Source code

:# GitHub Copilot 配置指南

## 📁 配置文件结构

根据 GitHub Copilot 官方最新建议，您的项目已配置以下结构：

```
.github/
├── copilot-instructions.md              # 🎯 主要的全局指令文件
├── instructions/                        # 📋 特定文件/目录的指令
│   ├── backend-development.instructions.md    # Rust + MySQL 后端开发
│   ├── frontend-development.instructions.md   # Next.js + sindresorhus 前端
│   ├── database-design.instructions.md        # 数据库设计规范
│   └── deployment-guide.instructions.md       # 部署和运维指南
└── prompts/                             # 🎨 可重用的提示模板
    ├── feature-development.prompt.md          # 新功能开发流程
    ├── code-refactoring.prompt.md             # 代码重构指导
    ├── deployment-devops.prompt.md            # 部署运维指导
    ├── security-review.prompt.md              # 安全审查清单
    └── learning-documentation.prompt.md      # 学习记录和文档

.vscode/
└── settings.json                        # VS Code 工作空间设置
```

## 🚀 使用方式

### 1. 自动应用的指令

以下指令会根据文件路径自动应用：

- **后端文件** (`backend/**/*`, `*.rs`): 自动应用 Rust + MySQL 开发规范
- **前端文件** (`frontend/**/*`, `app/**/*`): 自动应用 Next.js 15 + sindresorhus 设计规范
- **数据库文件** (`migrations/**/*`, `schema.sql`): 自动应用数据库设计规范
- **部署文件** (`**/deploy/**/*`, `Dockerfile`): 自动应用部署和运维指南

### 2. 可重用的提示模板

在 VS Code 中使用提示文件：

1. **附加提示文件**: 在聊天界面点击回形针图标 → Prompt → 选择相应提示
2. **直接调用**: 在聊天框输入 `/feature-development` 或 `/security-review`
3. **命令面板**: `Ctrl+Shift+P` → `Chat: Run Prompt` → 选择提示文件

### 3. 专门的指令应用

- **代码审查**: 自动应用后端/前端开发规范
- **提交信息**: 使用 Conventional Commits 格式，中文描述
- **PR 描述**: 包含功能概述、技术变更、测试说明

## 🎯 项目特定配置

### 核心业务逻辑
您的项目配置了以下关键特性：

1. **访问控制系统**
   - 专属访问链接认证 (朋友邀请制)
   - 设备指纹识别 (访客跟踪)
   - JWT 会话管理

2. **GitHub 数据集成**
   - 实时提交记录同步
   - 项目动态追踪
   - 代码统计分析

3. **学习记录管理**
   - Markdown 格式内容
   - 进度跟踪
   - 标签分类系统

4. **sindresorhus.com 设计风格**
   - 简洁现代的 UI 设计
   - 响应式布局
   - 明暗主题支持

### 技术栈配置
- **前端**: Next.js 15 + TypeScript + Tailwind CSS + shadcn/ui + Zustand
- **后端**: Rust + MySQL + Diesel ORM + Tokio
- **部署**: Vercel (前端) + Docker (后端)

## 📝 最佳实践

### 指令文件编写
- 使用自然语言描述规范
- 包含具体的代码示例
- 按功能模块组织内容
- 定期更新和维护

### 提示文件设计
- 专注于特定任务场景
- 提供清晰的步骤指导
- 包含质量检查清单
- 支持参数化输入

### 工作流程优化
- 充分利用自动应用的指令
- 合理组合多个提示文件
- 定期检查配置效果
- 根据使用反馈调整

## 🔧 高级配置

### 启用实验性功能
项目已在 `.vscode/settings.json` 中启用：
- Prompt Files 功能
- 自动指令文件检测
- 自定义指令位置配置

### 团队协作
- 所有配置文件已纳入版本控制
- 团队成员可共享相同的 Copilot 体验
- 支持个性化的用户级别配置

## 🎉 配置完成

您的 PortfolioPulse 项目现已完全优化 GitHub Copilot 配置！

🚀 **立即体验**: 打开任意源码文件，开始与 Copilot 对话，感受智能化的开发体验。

==================================================

To do:
Each entry in the listing is to be copied exactly.

Answer space:
Source code

:# GitHub Copilot 配置指南

## 📁 配置文件结构

根据 GitHub Copilot 官方最新建议，您的项目已配置以下结构：

```
.github/
├── copilot-instructions.md              # 🎯 主要的全局指令文件
├── instructions/                        # 📋 特定文件/目录的指令
│   ├── backend-development.instructions.md    # Rust + MySQL 后端开发
│   ├── frontend-development.instructions.md   # Next.js + sindresorhus 前端
│   ├── database-design.instructions.md        # 数据库设计规范
│   └── deployment-guide.instructions.md       # 部署和运维指南
└── prompts/                             # 🎨 可重用的提示模板
    ├── feature-development.prompt.md          # 新功能开发流程
    ├── code-refactoring.prompt.md             # 代码重构指导
    ├── deployment-devops.prompt.md            # 部署运维指导
    ├── security-review.prompt.md              # 安全审查清单
    └── learning-documentation.prompt.md      # 学习记录和文档

.vscode/
└── settings.json                        # VS Code 工作空间设置
```

## 🚀 使用方式

### 1. 自动应用的指令

以下指令会根据文件路径自动应用：

- **后端文件** (`backend/**/*`, `*.rs`): 自动应用 Rust + MySQL 开发规范
- **前端文件** (`frontend/**/*`, `app/**/*`): 自动应用 Next.js 15 + sindresorhus 设计规范
- **数据库文件** (`migrations/**/*`, `schema.sql`): 自动应用数据库设计规范
- **部署文件** (`**/deploy/**/*`, `Dockerfile`): 自动应用部署和运维指南

### 2. 可重用的提示模板

在 VS Code 中使用提示文件：

1. **附加提示文件**: 在聊天界面点击回形针图标 → Prompt → 选择相应提示
2. **直接调用**: 在聊天框输入 `/feature-development` 或 `/security-review`
3. **命令面板**: `Ctrl+Shift+P` → `Chat: Run Prompt` → 选择提示文件

### 3. 专门的指令应用

- **代码审查**: 自动应用后端/前端开发规范
- **提交信息**: 使用 Conventional Commits 格式，中文描述
- **PR 描述**: 包含功能概述、技术变更、测试说明

## 🎯 项目特定配置

### 核心业务逻辑
您的项目配置了以下关键特性：

1. **访问控制系统**
   - 专属访问链接认证 (朋友邀请制)
   - 设备指纹识别 (访客跟踪)
   - JWT 会话管理

2. **GitHub 数据集成**
   - 实时提交记录同步
   - 项目动态追踪
   - 代码统计分析

3. **学习记录管理**
   - Markdown 格式内容
   - 进度跟踪
   - 标签分类系统

4. **sindresorhus.com 设计风格**
   - 简洁现代的 UI 设计
   - 响应式布局
   - 明暗主题支持

### 技术栈配置
- **前端**: Next.js 15 + TypeScript + Tailwind CSS + shadcn/ui + Zustand
- **后端**: Rust + MySQL + Diesel ORM + Tokio
- **部署**: Vercel (前端) + Docker (后端)

## 📝 最佳实践

### 指令文件编写
- 使用自然语言描述规范
- 包含具体的代码示例
- 按功能模块组织内容
- 定期更新和维护

### 提示文件设计
- 专注于特定任务场景
- 提供清晰的步骤指导
- 包含质量检查清单
- 支持参数化输入

### 工作流程优化
- 充分利用自动应用的指令
- 合理组合多个提示文件
- 定期检查配置效果
- 根据使用反馈调整

## 🔧 高级配置

### 启用实验性功能
项目已在 `.vscode/settings.json` 中启用：
- Prompt Files 功能
- 自动指令文件检测
- 自定义指令位置配置

### 团队协作
- 所有配置文件已纳入版本控制
- 团队成员可共享相同的 Copilot 体验
- 支持个性化的用户级别配置

## 🎉 配置完成

您的 PortfolioPulse 项目现已完全优化 GitHub Copilot 配置！

🚀 **立即体验**: 打开任意源码文件，开始与 Copilot 对话，感受智能化的开发体验。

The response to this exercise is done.